(One Little Independent)


Despite all the fantastical images of fungi cities and alien paradises, Björk’s work since Utopia has been at its most powerful when revealing the honest emotions at the core. Fossora, her tenth studio album, responds to the abundant floral landscapes of Utopia by revealing life lurking in the undergrowth. 

The record is a foreboding collection that combines Icelandic folk song with pummelling gabber beats, and even a dissonant bass clarinet sextet. But it’s all in service of conveying deep feelings – on death, on motherhood and on love’s ability to thrive in the harshest environments. 

Mushrooms are persistent. They don’t require sunlight, like the flowers of Utopia. Instead, they grow out of decay, and carry on where others would be unable. Björk uses her fungal friends as a symbol of hope which leads us towards connection. There’s the obvious magic mushroom joke, which is mirrored in the album’s baffling sound play. The catchy melodies of her classic material are often missing, replaced by textural experiments, sour intervals and odd time signatures that require the listener to meet her half-way. Those that do are rewarded in abundance.
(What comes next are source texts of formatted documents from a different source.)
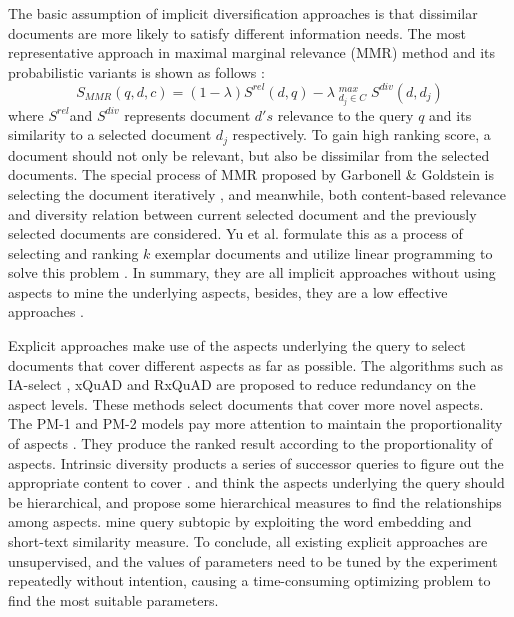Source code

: \documentclass[review]{elsarticle}
\newcommand\revised[1]{{\color{black} #1}}
\begin{document}
\revised{
 The basic assumption of implicit diversification approaches is that dissimilar documents are more likely to satisfy different information needs. The most representative approach in maximal marginal relevance (MMR) method and its probabilistic variants is shown as follows \cite{zhai2003beyond}:
\begin{equation}
S_{MMR}(q,d,c) = (1-\lambda)S^{rel}(d,q) - \lambda \mathop{}_{d_j \in C}^{max}   S^{div}(d,d_{j})
\end{equation}
where $ S^{rel}  $and $ S^{div}  $ represents  document $d's$ relevance to the query $q$ and its similarity to a selected document $d_{j}$ respectively. To gain high ranking score, a document should not only be relevant, but also be dissimilar from the selected documents.
The special process of MMR proposed by Garbonell \& Goldstein is selecting the document iteratively \cite{carbonell1998use}, and meanwhile, both content-based relevance and diversity relation between current selected document and the previously selected documents are considered. Yu et al. formulate this as a process of selecting and ranking $k$ exemplar documents and utilize linear programming to solve this problem \cite{Yu:2017:CIL:3018661.3018710}.
In summary, they are all implicit approaches without using aspects to mine the underlying aspects, besides, they are a low effective approaches \cite{santos2010exploiting,drosou2010search}.


Explicit approaches make use of the aspects underlying the query to select documents that cover different aspects as far as possible. The algorithms such as IA-select \cite{agrawal2009diversifying}, xQuAD \cite{santos2010exploiting} and RxQuAD \cite{vargas2012explicit} are proposed to reduce redundancy on the aspect levels. These methods select documents that cover more novel aspects. The PM-1 and PM-2 models pay more attention to maintain the proportionality of aspects \cite{dang2012diversity}. They produce the ranked result according to the proportionality of aspects. Intrinsic diversity products a series of successor queries to figure out the appropriate content to cover \cite{raman2013toward}. \cite{Wang:2016:ESR:2911451.2911497} and \cite{Hu15searchresult} think the aspects underlying the query should be hierarchical, and propose some hierarchical measures to find the relationships among aspects. \cite{Ullah2016QuerySM} mine query subtopic by exploiting the word embedding and short-text similarity measure. 
To conclude, all existing explicit approaches are unsupervised, and the values of parameters need to be tuned by the experiment repeatedly without intention, causing a time-consuming optimizing problem to find the most suitable parameters.

}
\end{document}
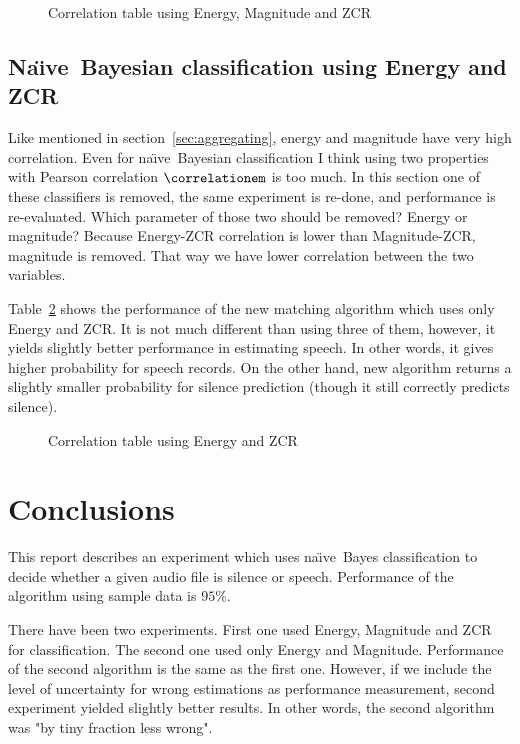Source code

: \documentclass[english,11pt]{article}
\numberwithin{equation}{section}
\newcommand{\naive}{na\"{\i}ve\ }
\newcommand{\Naive}{Na\"{\i}ve\ }
\begin{document}
\begin{figure}
    \centering
    \caption{Correlation table using Energy, Magnitude and ZCR}
    \correlationtableemz
    \label{tab:correlation_table_emz}
\end{figure}

\subsection{\Naive Bayesian classification using Energy and ZCR}

Like mentioned in section~\ref{sec:aggregating}, energy and magnitude have very
high correlation. Even for \naive Bayesian classification I think using two
properties with Pearson correlation $\correlationem$ is too much. In this
section one of these classifiers is removed, the same experiment is re-done,
and performance is re-evaluated. Which parameter of those two should be
removed? Energy or magnitude? Because Energy-ZCR correlation is lower than
Magnitude-ZCR, magnitude is removed. That way we have lower correlation between
the two variables.

Table~\ref{tab:correlation_table_ez} shows the performance of the new matching
algorithm which uses only Energy and ZCR. It is not much different than using
three of them, however, it yields slightly better performance in estimating
speech. In other words, it gives higher probability for speech records. On the
other hand, new algorithm returns a slightly smaller probability for silence
prediction (though it still correctly predicts silence).

\begin{figure}
    \centering
    \caption{Correlation table using Energy and ZCR}
    \correlationtableez
    \label{tab:correlation_table_ez}
\end{figure}

\section{Conclusions}

This report describes an experiment which uses \naive Bayes classification
to decide whether a given audio file is silence or speech. Performance of the
algorithm using sample data is $95\%$.

There have been two experiments. First one used Energy, Magnitude and ZCR for
classification. The second one used only Energy and Magnitude. Performance of
the second algorithm is the same as the first one. However, if we include the
level of uncertainty for wrong estimations as performance measurement, second
experiment yielded slightly better results. In other words, the second algorithm
was "by tiny fraction less wrong".
\end{document}
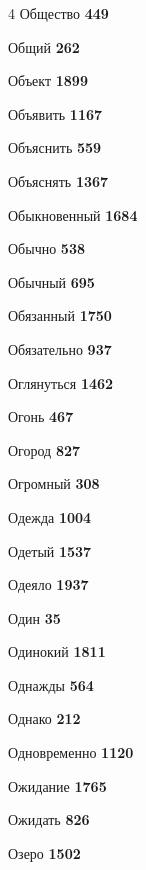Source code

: \begin{multicols}{4}
\noindent Общество \dotfill \textbf{\color{secondary} 449}\par
\noindent Общий \dotfill \textbf{\color{secondary} 262}\par
\noindent Объект \dotfill \textbf{\color{secondary} 1899}\par
\noindent Объявить \dotfill \textbf{\color{secondary} 1167}\par
\noindent Объяснить \dotfill \textbf{\color{secondary} 559}\par
\noindent Объяснять \dotfill \textbf{\color{secondary} 1367}\par
\noindent Обыкновенный \dotfill \textbf{\color{secondary} 1684}\par
\noindent Обычно \dotfill \textbf{\color{secondary} 538}\par
\noindent Обычный \dotfill \textbf{\color{secondary} 695}\par
\noindent Обязанный \dotfill \textbf{\color{secondary} 1750}\par
\noindent Обязательно \dotfill \textbf{\color{secondary} 937}\par
\noindent Оглянуться \dotfill \textbf{\color{secondary} 1462}\par
\noindent Огонь \dotfill \textbf{\color{secondary} 467}\par
\noindent Огород \dotfill \textbf{\color{secondary} 827}\par
\noindent Огромный \dotfill \textbf{\color{secondary} 308}\par
\noindent Одежда \dotfill \textbf{\color{secondary} 1004}\par
\noindent Одетый \dotfill \textbf{\color{secondary} 1537}\par
\noindent Одеяло \dotfill \textbf{\color{secondary} 1937}\par
\noindent Один \dotfill \textbf{\color{secondary} 35}\par
\noindent Одинокий \dotfill \textbf{\color{secondary} 1811}\par
\noindent Однажды \dotfill \textbf{\color{secondary} 564}\par
\noindent Однако \dotfill \textbf{\color{secondary} 212}\par
\noindent Одновременно \dotfill \textbf{\color{secondary} 1120}\par
\noindent Ожидание \dotfill \textbf{\color{secondary} 1765}\par
\noindent Ожидать \dotfill \textbf{\color{secondary} 826}\par
\noindent Озеро \dotfill \textbf{\color{secondary} 1502}\par

\end{multicols}
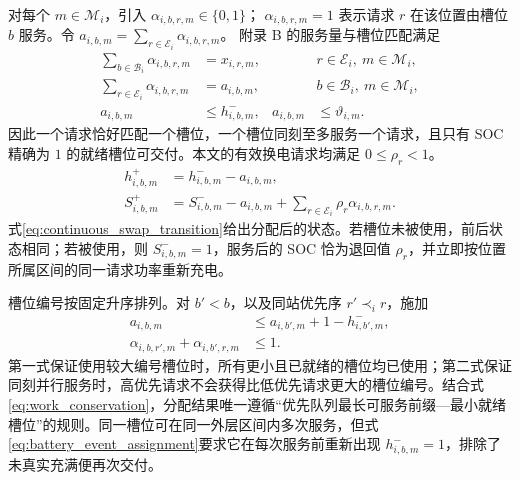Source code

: \documentclass[12pt,a4paper,UTF8]{ctexart}
\begin{document}
对每个 $m\in\mathcal M_i$，引入
$\alpha_{i,b,r,m}\in\{0,1\}$；
$\alpha_{i,b,r,m}=1$ 表示请求 $r$ 在该位置由槽位 $b$ 服务。令
$a_{i,b,m}=\sum_{r\in\mathcal E_i}\alpha_{i,b,r,m}$。
附录 B 的服务量与槽位匹配满足
\begin{subequations}
\label{eq:battery_event_assignment}
\begin{align}
\sum_{b\in\mathcal B_i}\alpha_{i,b,r,m}
&=x_{i,r,m},
&&r\in\mathcal E_i,\ m\in\mathcal M_i,\\
\sum_{r\in\mathcal E_i}\alpha_{i,b,r,m}
&=a_{i,b,m},
&&b\in\mathcal B_i,\ m\in\mathcal M_i,\\
a_{i,b,m}&\le h_{i,b,m}^{-},&
a_{i,b,m}&\le \vartheta_{i,m}.
\end{align}
\end{subequations}
因此一个请求恰好匹配一个槽位，一个槽位同刻至多服务一个请求，且只有 SOC 精确为 $1$ 的就绪槽位可交付。本文的有效换电请求均满足 $0\le\rho_r<1$。
\begin{subequations}
\label{eq:continuous_swap_transition}
\begin{align}
h_{i,b,m}^{+}
&=h_{i,b,m}^{-}-a_{i,b,m},\\
S_{i,b,m}^{+}
&=S_{i,b,m}^{-}-a_{i,b,m}
+\sum_{r\in\mathcal E_i}\rho_r\alpha_{i,b,r,m}.
\end{align}
\end{subequations}
式\eqref{eq:continuous_swap_transition}给出分配后的状态。若槽位未被使用，前后状态相同；若被使用，则
$S_{i,b,m}^{-}=1$，服务后的 SOC 恰为退回值 $\rho_r$，并立即按位置所属区间的同一请求功率重新充电。

槽位编号按固定升序排列。对 $b'<b$，以及同站优先序 $r'\prec_i r$，施加
\begin{subequations}
\label{eq:smallest_ready_slot}
\begin{align}
a_{i,b,m}
&\le a_{i,b',m}+1-h_{i,b',m}^{-},\\
\alpha_{i,b,r',m}+\alpha_{i,b',r,m}
&\le1.
\end{align}
\end{subequations}
第一式保证使用较大编号槽位时，所有更小且已就绪的槽位均已使用；第二式保证同刻并行服务时，高优先请求不会获得比低优先请求更大的槽位编号。结合式\eqref{eq:work_conservation}，分配结果唯一遵循“优先队列最长可服务前缀—最小就绪槽位”的规则。同一槽位可在同一外层区间内多次服务，但式\eqref{eq:battery_event_assignment}要求它在每次服务前重新出现 $h_{i,b,m}^{-}=1$，排除了未真实充满便再次交付。
\end{document}
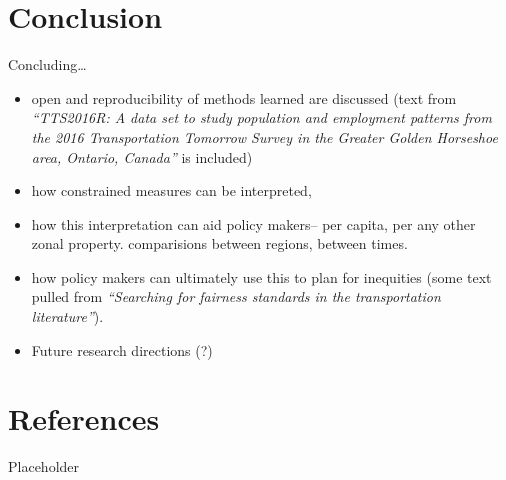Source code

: \documentclass[
11pt, %
oneside, %
english, %
singlespacing, %
]{macthesis} %
\def\tightlist{}
\begin{document}
\chapter*{Conclusion}\label{conclusion}

Concluding\ldots{}

\begin{itemize}
\tightlist
\item
  open and reproducibility of methods learned are discussed (text from \emph{``TTS2016R: A data set to study population and employment patterns from the 2016 Transportation Tomorrow Survey in the Greater Golden Horseshoe area, Ontario, Canada''} is included)
\item
  how constrained measures can be interpreted,
\item
  how this interpretation can aid policy makers-- per capita, per any other zonal property. comparisions between regions, between times.
\item
  how policy makers can ultimately use this to plan for inequities (some text pulled from \emph{``Searching for fairness standards in the transportation literature''}).
\item
  Future research directions (?)
\end{itemize}

\chapter*{References}\label{references}

Placeholder
\end{document}
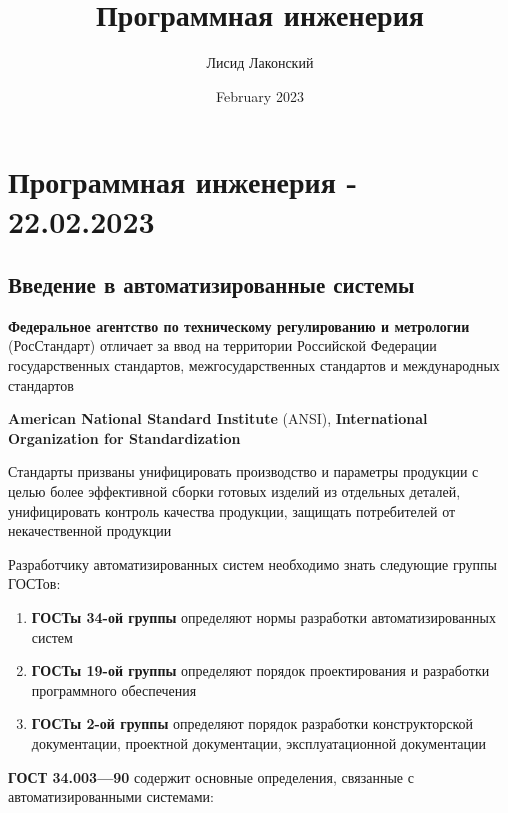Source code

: \documentclass{article}
\title{Программная инженерия}
\author{Лисид Лаконский}
\date{February 2023}
\begin{document}
\raggedright

\maketitle
\tableofcontents
\pagebreak

\section{Программная инженерия - 22.02.2023}

\subsection{Введение в автоматизированные системы}

\textbf{Федеральное агентство по техническому регулированию и метрологии} (РосСтандарт) отличает за ввод на территории Российской Федерации государственных стандартов, межгосударственных стандартов и международных стандартов

\textbf{American National Standard Institute} (ANSI), \textbf{International Organization for Standardization}

\hfill

Стандарты призваны унифицировать производство и параметры продукции с целью более эффективной сборки готовых изделий из отдельных деталей, унифицировать контроль качества продукции, защищать потребителей от некачественной продукции

\hfill

Разработчику автоматизированных систем необходимо знать следующие группы ГОСТов:

\begin{enumerate}
	\item \textbf{ГОСТы 34-ой группы} определяют нормы разработки автоматизированных систем
	\item \textbf{ГОСТы 19-ой группы} определяют порядок проектирования и разработки программного обеспечения
	\item \textbf{ГОСТы 2-ой группы} определяют порядок разработки конструкторской документации, проектной документации, эксплуатационной документации
\end{enumerate}

\textbf{ГОСТ 34.003—90} содержит основные определения, связанные с автоматизированными системами:
\end{document}
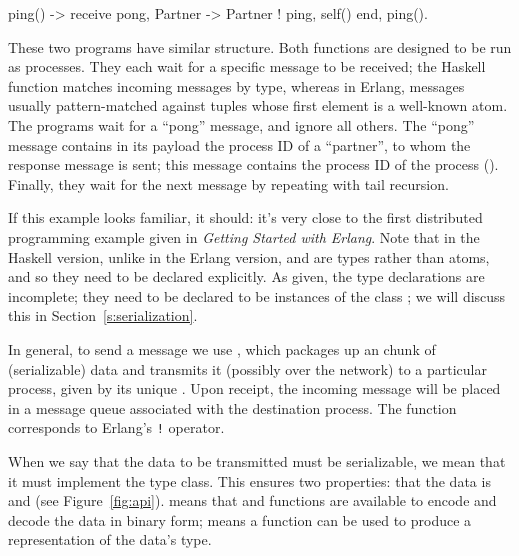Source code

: \documentclass[preprint]{sigplanconf}
\begin{document}
\begin{code}[language=Erlang,caption={Ping in Erlang}]
ping() ->
  receive
    {pong, Partner} -> 
      Partner ! {ping, self()}
  end,
  ping().               
\end{code}

These two programs have similar structure. Both  functions are designed to be run as processes. They each wait for a specific message to be received; the Haskell  function matches incoming messages by type, whereas in Erlang, messages usually pattern-matched against tuples whose first element is a well-known atom. The programs wait for a ``pong'' message, and ignore all others. The ``pong'' message contains in its payload the process ID of a ``partner'', to whom the response message is sent; this message contains the process ID of the  process (). Finally, they wait for the next message by repeating with tail recursion.

If this example looks familiar, it should: it's very close to the first distributed programming example given in {\em Getting Started with Erlang}. Note that in the Haskell version, unlike in the Erlang version,  and  are types rather than atoms, and so they need to be declared explicitly. As given, the type declarations are incomplete; they need to be declared to be instances of the class ; we will discuss this in Section~\ref{s:serialization}.

In general, to send a message we use , which packages up an chunk of (serializable) data and transmits it (possibly over the network) to a particular process, given by its unique . Upon receipt, the incoming message will be placed in a message queue associated with the destination process. 
The  function corresponds to Erlang's \texttt{!} operator.

When we say that the data to be transmitted must be serializable, we mean that it must implement the  type class.  This ensures two properties: that the data is  and  (see Figure~\ref{fig:api}).
 means that  and  functions are available to encode and decode the data in binary form;  means a function  can be used to produce a representation of the data's type.  
\end{document}

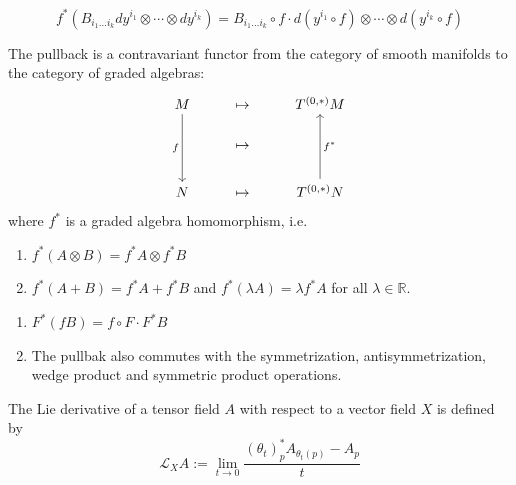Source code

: \documentclass[12pt, oneside]{book}
\begin{document}
\begin{proposition}
    \begin{equation*}
        f^*(B_{i_1\ldots i_k} dy^{i_1} \otimes \cdots \otimes dy^{i_k})
        =
        B_{i_1\ldots i_k}\circ f \cdot d(y^{i_1} \circ f) \otimes \cdots \otimes d(y^{i_k} \circ f)
    \end{equation*}
\end{proposition}

\begin{proposition}
    The pullback is a contravariant functor from the category of smooth manifolds to the category of graded algebras:
    \begin{equation*}
        \begin{tikzcd}
            M \arrow[dd,"f"']& \mapsto &  T^{(0,*)}M\\
            &\mapsto& \\
            N & \mapsto & T^{(0,*)}N \arrow[uu,"f^*"']
        \end{tikzcd}
    \end{equation*}
    where $f^*$ is a graded algebra homomorphism, i.e.
    \begin{enumerate}
        \item
              $f^*(A\otimes B)=f^*A\otimes f^*B$
        \item $f^*(A+B )=f^*A + f^*B$ and $f^*(\lambda A)=\lambda f^*A$ for all $\lambda \in \mathbb{R}$.
    \end{enumerate}
\end{proposition}

\begin{corollary}
    \begin{enumerate}
        \item $F^*(fB)=f\circ F \cdot F^*B$
        \item The pullbak also commutes with the symmetrization, antisymmetrization, wedge product and symmetric product operations.
    \end{enumerate}
\end{corollary}


\begin{definition}
    The Lie derivative of a tensor field $A$ with respect to a vector field $X$ is defined by
    \begin{equation*}
        \mathcal{L}_X A
        :=
        \lim_{t \rightarrow 0} \frac{\left(\theta_{t}\right)^*_p A_{\theta_t(p)}-A_p}{t}
    \end{equation*}
\end{definition}
\end{document}
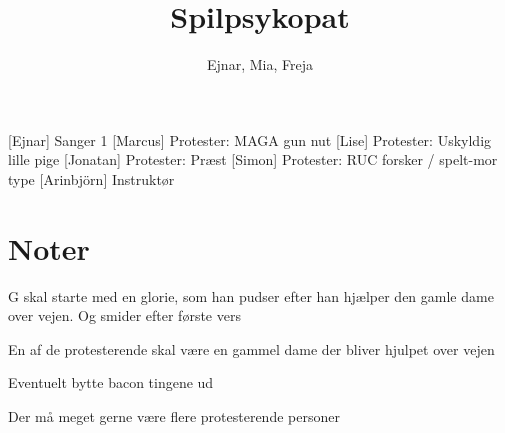\documentclass[a4paper,11pt]{article}
\title{Spilpsykopat}
\author{Ejnar, Mia, Freja}
\begin{document}
\maketitle

\begin{roles}
[Ejnar] Sanger 1
[Marcus] Protester: MAGA gun nut
[Lise] Protester: Uskyldig lille pige
[Jonatan] Protester: Præst
[Simon] Protester: RUC forsker / spelt-mor type
[Arinbjörn] Instruktør
\end{roles}
\section*{Noter}
G skal starte med en glorie, som han pudser efter han hjælper den gamle dame over vejen. Og smider efter første vers

En af de protesterende skal være en gammel dame der bliver hjulpet over vejen

Eventuelt bytte bacon tingene ud 

Der må meget gerne være flere protesterende personer

\begin{props}
\prop{}
\prop{}
\end{props}
\end{document}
Choral piece ‘Sorrowful Soil’ and the spiritual story ‘Ancestress’ are the most direct songs here, and an ideal place to start for the uninitiated. The two songs are dedicated to her mother who died in 2018. The latter describes her mother as an unwieldy matriarch. The women experience a role reversal in care-giving in her final days, and Björk sees parts of herself reflected (“When I was a girl she sang for me / In falsetto / Lullabies with sincerity / I thank her for her integrity”).

‘Victimhood’ is a chilling counterpart to these heartfelt offerings. It uses breathy woodwinds and warped vocals to create a stifling tension, in a story that wrestles with her unwillingness to be painted as the victim archetype, as many women are when they acknowledge pain in their life. She rallies against the flattening of human experience at every turn.

At the album’s conclusion, she returns to motherhood, the lineage now passed to her daughter Ísadóra. ‘Her Mother’s House’ is a stunning duet about letting go of your child so that they can thrive. Suitably, Björk hears Ísadóra’s personal qualities captured by her singing (“The space in your voice shows your scale for compassion / the tone of your voice reveals the space you give to others”). Fossora is another stark shift for Björk. But at its root, it’s her ability to sing with sincerity that allows the songs to flourish.